----- SUPPLIED DATA
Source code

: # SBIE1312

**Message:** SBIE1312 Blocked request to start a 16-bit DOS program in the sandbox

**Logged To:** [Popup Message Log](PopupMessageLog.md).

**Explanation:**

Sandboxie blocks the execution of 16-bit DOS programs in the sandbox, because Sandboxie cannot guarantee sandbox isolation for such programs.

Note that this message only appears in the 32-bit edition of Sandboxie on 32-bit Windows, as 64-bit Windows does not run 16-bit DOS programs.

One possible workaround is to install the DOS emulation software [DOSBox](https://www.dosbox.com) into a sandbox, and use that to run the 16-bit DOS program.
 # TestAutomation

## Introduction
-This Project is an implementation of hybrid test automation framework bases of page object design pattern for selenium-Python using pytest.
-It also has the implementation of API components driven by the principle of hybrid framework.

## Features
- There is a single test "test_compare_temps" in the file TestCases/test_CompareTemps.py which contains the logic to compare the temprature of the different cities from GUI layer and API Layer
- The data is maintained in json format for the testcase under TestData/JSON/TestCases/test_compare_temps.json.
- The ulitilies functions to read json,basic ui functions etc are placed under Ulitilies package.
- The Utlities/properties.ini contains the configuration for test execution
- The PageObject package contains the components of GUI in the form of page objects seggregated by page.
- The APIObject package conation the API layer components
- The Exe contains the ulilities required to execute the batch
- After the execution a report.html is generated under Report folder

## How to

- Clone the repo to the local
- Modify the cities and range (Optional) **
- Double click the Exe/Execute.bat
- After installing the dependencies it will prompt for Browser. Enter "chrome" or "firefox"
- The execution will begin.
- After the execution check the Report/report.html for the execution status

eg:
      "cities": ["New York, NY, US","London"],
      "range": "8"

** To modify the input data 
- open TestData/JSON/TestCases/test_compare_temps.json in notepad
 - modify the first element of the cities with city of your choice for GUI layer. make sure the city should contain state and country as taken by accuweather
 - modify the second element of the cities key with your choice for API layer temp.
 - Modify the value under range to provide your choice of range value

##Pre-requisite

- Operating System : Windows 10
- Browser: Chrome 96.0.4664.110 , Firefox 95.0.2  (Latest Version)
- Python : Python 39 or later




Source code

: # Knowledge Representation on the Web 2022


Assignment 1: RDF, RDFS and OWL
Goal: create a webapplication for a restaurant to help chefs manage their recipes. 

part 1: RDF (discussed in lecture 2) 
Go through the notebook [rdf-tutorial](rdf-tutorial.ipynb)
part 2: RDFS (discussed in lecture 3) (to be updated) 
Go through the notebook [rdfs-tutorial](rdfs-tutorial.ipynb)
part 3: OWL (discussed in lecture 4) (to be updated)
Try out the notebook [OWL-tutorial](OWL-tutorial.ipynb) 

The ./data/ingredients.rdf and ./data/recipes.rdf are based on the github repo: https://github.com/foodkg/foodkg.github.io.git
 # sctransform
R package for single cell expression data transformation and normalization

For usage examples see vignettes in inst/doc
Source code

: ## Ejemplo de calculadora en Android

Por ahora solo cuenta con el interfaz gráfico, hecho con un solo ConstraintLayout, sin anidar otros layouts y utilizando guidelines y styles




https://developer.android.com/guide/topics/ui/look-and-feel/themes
----------
**WHAT IS BEING ASKED**
Go through the material and copy every line in which the word "TestData" occurs.

**TASK SOLUTION**
- The data is maintained in json format for the testcase under TestData/JSON/TestCases/test_compare_temps.json.
- open TestData/JSON/TestCases/test_compare_temps.json in notepad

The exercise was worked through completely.